WHAT IS EXPECTED - Each entry that follows is to be retyped exactly. Pictures do not belong in the copy.

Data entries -
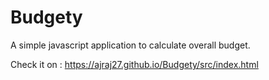 # Budgety
A simple javascript application to calculate overall budget.

Check it on : https://ajraj27.github.io/Budgety/src/index.html
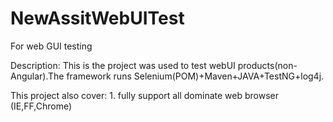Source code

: # NewAssitWebUITest
For web GUI  testing

Description: This is the project was used to test webUI products(non-Angular).The framework runs  Selenium(POM)+Maven+JAVA+TestNG+log4j. 
  
  This project also cover:
      1. fully support all dominate web browser (IE,FF,Chrome)
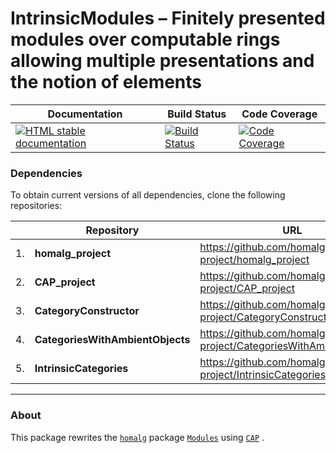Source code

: <!-- BEGIN HEADER -->
# IntrinsicModules – Finitely presented modules over computable rings allowing multiple presentations and the notion of elements

| Documentation | Build Status | Code Coverage |
| ------------- | ------------ | ------------- |
| [![HTML stable documentation][docs-img]][docs-url] | [![Build Status][tests-img]][tests-url] | [![Code Coverage][codecov-img]][codecov-url] |

### Dependencies

To obtain current versions of all dependencies, clone the following repositories:

|    | Repository | URL |
|--- | ---------- | --- |
| 1. | **homalg_project** | https://github.com/homalg-project/homalg_project |
| 2. | **CAP_project** | https://github.com/homalg-project/CAP_project |
| 3. | **CategoryConstructor** | https://github.com/homalg-project/CategoryConstructor |
| 4. | **CategoriesWithAmbientObjects** | https://github.com/homalg-project/CategoriesWithAmbientObjects |
| 5. | **IntrinsicCategories** | https://github.com/homalg-project/IntrinsicCategories |

---

<!-- END HEADER -->

### About

This package rewrites the [`homalg`](https://github.com/homalg-project/homalg_project#readme) package [`Modules`](https://github.com/homalg-project/homalg_project/tree/master/Modules#readme) using [`CAP`](https://github.com/homalg-project/CAP_project#readme) .

<!-- BEGIN FOOTER -->
[docs-img]: https://img.shields.io/badge/HTML-stable-blue.svg
[docs-url]: https://homalg-project.github.io/IntrinsicModules/doc/chap0_mj.html

[tests-img]: https://github.com/homalg-project/IntrinsicModules/workflows/Tests/badge.svg?branch=master
[tests-url]: https://github.com/homalg-project/IntrinsicModules/actions?query=workflow%3ATests+branch%3Amaster

[codecov-img]: https://codecov.io/gh/homalg-project/IntrinsicModules/branch/master/graph/badge.svg
[codecov-url]: https://codecov.io/gh/homalg-project/IntrinsicModules
<!-- END FOOTER -->
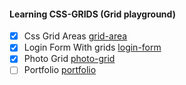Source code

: #### Learning CSS-GRIDS (Grid playground)

- [x] Css Grid Areas [grid-area](grid-area.html)
- [x] Login Form With grids [login-form](login-form.html)
- [x] Photo Grid [photo-grid](photo-grid.html)
- [ ] Portfolio [portfolio](portfolio)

REPLY TO THE EXERCISE -
 # Budgety
A simple javascript application to calculate overall budget.

Check it on : https://ajraj27.github.io/Budgety/src/index.html
Source code

: # NewAssitWebUITest
For web GUI  testing

Description: This is the project was used to test webUI products(non-Angular).The framework runs  Selenium(POM)+Maven+JAVA+TestNG+log4j. 
  
  This project also cover:
      1. fully support all dominate web browser (IE,FF,Chrome)
Source code

: <!-- BEGIN HEADER -->
# IntrinsicModules – Finitely presented modules over computable rings allowing multiple presentations and the notion of elements

| Documentation | Build Status | Code Coverage |
| ------------- | ------------ | ------------- |
| [![HTML stable documentation][docs-img]][docs-url] | [![Build Status][tests-img]][tests-url] | [![Code Coverage][codecov-img]][codecov-url] |

### Dependencies

To obtain current versions of all dependencies, clone the following repositories:

|    | Repository | URL |
|--- | ---------- | --- |
| 1. | **homalg_project** | https://github.com/homalg-project/homalg_project |
| 2. | **CAP_project** | https://github.com/homalg-project/CAP_project |
| 3. | **CategoryConstructor** | https://github.com/homalg-project/CategoryConstructor |
| 4. | **CategoriesWithAmbientObjects** | https://github.com/homalg-project/CategoriesWithAmbientObjects |
| 5. | **IntrinsicCategories** | https://github.com/homalg-project/IntrinsicCategories |

---

<!-- END HEADER -->

### About

This package rewrites the [`homalg`](https://github.com/homalg-project/homalg_project#readme) package [`Modules`](https://github.com/homalg-project/homalg_project/tree/master/Modules#readme) using [`CAP`](https://github.com/homalg-project/CAP_project#readme) .

<!-- BEGIN FOOTER -->
[docs-img]: https://img.shields.io/badge/HTML-stable-blue.svg
[docs-url]: https://homalg-project.github.io/IntrinsicModules/doc/chap0_mj.html

[tests-img]: https://github.com/homalg-project/IntrinsicModules/workflows/Tests/badge.svg?branch=master
[tests-url]: https://github.com/homalg-project/IntrinsicModules/actions?query=workflow%3ATests+branch%3Amaster

[codecov-img]: https://codecov.io/gh/homalg-project/IntrinsicModules/branch/master/graph/badge.svg
[codecov-url]: https://codecov.io/gh/homalg-project/IntrinsicModules
<!-- END FOOTER -->
Source code

: #### Learning CSS-GRIDS (Grid playground)

- [x] Css Grid Areas [grid-area](grid-area.html)
- [x] Login Form With grids [login-form](login-form.html)
- [x] Photo Grid [photo-grid](photo-grid.html)
- [ ] Portfolio [portfolio](portfolio)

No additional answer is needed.